Requirement >> Note each line in the data holding the string "including" and report it.

Records for this exercise >>
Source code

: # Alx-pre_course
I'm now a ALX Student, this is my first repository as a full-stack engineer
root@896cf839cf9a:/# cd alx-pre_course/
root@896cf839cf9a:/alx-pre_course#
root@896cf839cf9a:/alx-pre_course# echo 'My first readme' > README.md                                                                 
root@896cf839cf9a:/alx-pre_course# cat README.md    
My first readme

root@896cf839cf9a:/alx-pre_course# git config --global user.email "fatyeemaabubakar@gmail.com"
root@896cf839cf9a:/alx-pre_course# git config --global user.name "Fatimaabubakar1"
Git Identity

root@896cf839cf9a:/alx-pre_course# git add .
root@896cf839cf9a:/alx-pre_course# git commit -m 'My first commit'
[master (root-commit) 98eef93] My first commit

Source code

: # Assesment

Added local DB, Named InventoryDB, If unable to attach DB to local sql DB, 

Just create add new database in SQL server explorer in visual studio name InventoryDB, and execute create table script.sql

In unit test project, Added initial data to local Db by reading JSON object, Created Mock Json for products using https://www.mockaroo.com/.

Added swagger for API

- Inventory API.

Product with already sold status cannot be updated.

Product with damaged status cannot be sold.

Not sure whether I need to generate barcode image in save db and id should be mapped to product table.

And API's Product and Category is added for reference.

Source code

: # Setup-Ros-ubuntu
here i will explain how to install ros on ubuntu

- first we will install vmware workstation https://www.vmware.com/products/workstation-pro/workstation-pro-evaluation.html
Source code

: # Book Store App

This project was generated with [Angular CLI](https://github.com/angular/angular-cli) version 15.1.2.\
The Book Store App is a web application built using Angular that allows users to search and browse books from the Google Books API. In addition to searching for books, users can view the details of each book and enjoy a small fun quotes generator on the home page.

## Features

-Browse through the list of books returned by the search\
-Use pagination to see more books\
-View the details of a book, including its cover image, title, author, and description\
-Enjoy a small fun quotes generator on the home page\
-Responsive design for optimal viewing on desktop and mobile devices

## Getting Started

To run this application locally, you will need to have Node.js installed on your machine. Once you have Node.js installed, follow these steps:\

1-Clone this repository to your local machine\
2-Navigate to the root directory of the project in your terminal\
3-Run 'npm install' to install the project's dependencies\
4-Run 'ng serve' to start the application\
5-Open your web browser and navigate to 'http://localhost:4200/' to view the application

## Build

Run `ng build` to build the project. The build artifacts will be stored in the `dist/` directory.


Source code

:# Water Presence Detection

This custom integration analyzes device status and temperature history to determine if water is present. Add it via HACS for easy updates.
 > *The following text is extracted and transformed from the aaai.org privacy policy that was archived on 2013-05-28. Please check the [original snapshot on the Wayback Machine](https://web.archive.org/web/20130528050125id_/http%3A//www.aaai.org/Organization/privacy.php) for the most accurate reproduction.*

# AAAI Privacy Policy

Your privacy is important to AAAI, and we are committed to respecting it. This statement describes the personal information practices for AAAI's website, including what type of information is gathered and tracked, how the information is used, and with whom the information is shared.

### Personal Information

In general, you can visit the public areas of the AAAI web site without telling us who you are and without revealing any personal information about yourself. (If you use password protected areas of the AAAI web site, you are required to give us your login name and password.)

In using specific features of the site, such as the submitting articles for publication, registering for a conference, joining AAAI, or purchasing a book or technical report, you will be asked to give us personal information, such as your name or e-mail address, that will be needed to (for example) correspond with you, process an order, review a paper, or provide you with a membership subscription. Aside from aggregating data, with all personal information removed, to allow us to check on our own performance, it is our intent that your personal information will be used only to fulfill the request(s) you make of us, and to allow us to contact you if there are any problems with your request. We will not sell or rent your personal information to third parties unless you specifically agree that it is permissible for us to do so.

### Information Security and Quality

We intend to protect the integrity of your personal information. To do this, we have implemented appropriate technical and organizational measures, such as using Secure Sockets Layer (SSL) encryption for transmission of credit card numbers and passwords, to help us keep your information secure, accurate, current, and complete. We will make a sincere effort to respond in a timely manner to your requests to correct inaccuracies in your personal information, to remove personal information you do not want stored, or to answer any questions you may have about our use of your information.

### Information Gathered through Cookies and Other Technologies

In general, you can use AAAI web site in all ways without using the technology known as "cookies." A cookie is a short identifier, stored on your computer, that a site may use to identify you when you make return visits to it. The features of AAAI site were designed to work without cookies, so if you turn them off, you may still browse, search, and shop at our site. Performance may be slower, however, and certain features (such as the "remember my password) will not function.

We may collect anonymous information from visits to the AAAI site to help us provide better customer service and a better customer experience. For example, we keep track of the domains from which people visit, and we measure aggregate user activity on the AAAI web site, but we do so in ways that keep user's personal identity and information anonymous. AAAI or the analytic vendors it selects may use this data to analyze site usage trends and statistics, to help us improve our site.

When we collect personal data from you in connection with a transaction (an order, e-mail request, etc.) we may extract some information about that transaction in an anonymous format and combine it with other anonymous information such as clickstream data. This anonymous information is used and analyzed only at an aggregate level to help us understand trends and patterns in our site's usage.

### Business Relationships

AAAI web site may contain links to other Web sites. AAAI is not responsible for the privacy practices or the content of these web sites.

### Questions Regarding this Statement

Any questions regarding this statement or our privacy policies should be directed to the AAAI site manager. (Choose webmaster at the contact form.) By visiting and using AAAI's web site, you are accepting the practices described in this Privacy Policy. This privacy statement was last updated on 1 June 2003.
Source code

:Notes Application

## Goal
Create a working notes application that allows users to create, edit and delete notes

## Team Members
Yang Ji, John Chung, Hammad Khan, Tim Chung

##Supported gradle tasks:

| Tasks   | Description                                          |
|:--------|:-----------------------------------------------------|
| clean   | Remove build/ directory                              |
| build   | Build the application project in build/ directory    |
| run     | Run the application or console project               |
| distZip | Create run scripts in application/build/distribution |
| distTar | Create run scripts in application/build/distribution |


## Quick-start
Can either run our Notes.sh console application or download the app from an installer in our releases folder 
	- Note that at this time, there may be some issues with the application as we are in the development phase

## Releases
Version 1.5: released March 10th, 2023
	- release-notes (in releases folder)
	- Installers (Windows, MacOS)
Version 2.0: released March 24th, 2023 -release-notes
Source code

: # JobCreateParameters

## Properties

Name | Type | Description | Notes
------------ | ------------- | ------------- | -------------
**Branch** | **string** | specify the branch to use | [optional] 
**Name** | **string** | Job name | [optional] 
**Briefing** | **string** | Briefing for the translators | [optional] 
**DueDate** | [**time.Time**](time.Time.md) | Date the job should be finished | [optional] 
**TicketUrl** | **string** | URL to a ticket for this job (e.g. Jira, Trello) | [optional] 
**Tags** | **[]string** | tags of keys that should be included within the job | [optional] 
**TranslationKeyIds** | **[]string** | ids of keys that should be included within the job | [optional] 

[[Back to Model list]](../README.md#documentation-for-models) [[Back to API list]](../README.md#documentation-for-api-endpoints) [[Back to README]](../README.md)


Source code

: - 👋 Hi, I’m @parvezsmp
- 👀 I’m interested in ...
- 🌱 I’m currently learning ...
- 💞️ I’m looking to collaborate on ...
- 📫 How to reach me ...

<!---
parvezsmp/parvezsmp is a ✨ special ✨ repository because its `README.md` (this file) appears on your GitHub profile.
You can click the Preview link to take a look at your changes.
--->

Task result >>
-View the details of a book, including its cover image, title, author, and description\
Your privacy is important to AAAI, and we are committed to respecting it. This statement describes the personal information practices for AAAI's website, including what type of information is gathered and tracked, how the information is used, and with whom the information is shared.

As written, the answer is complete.